Source texts of formatted documents:
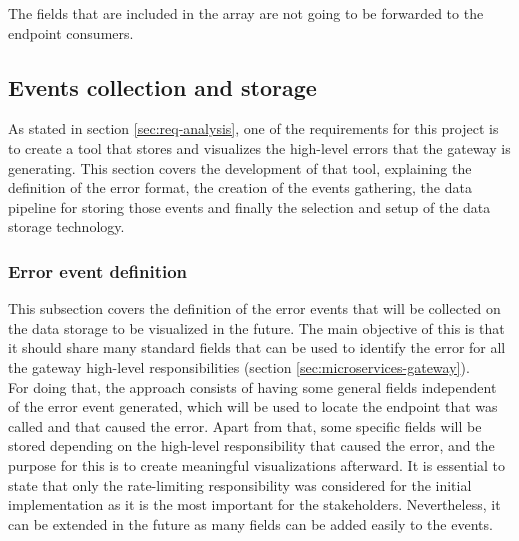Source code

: \documentclass[english, 12pt, a4paper, sci, utf8, a-1b, online]{aaltothesis}
\begin{document}
The fields that are included in the array are not going to be forwarded to the endpoint consumers.


\subsection{Events collection and storage}



As stated in section \ref{sec:req-analysis}, one of the requirements for this project is to create a tool that stores and visualizes the high-level errors that the gateway is generating. This section covers the development of that tool, explaining the definition of the error format, the creation of the events gathering, the data pipeline for storing those events and finally the selection and setup of the data storage technology.

\subsubsection{Error event definition}
\label{sec:error-event-definition}

This subsection covers the definition of the error events that will be collected on the data storage to be visualized in the future. The main objective of this is that it should share many standard fields that can be used to identify the error for all the gateway high-level responsibilities (section \ref{sec:microservices-gateway}).\\

For doing that, the approach consists of having some general fields independent of the error event generated, which will be used to locate the endpoint that was called and that caused the error. Apart from that, some specific fields will be stored depending on the high-level responsibility that caused the error, and the purpose for this is to create meaningful visualizations afterward. It is essential to state that only the rate-limiting responsibility was considered for the initial implementation as it is the most important for the stakeholders. Nevertheless, it can be extended in the future as many fields can be added easily to the events.\\
\end{document}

WHAT YOU SHOULD DO.
Would you mind repeating the records above exactly, without the pictures?

RESPONSE FOR THIS EXERCISE.
Source code

: \documentclass[english, 12pt, a4paper, sci, utf8, a-1b, online]{aaltothesis}
\begin{document}
The fields that are included in the array are not going to be forwarded to the endpoint consumers.


\subsection{Events collection and storage}



As stated in section \ref{sec:req-analysis}, one of the requirements for this project is to create a tool that stores and visualizes the high-level errors that the gateway is generating. This section covers the development of that tool, explaining the definition of the error format, the creation of the events gathering, the data pipeline for storing those events and finally the selection and setup of the data storage technology.

\subsubsection{Error event definition}
\label{sec:error-event-definition}

This subsection covers the definition of the error events that will be collected on the data storage to be visualized in the future. The main objective of this is that it should share many standard fields that can be used to identify the error for all the gateway high-level responsibilities (section \ref{sec:microservices-gateway}).\\

For doing that, the approach consists of having some general fields independent of the error event generated, which will be used to locate the endpoint that was called and that caused the error. Apart from that, some specific fields will be stored depending on the high-level responsibility that caused the error, and the purpose for this is to create meaningful visualizations afterward. It is essential to state that only the rate-limiting responsibility was considered for the initial implementation as it is the most important for the stakeholders. Nevertheless, it can be extended in the future as many fields can be added easily to the events.\\
\end{document}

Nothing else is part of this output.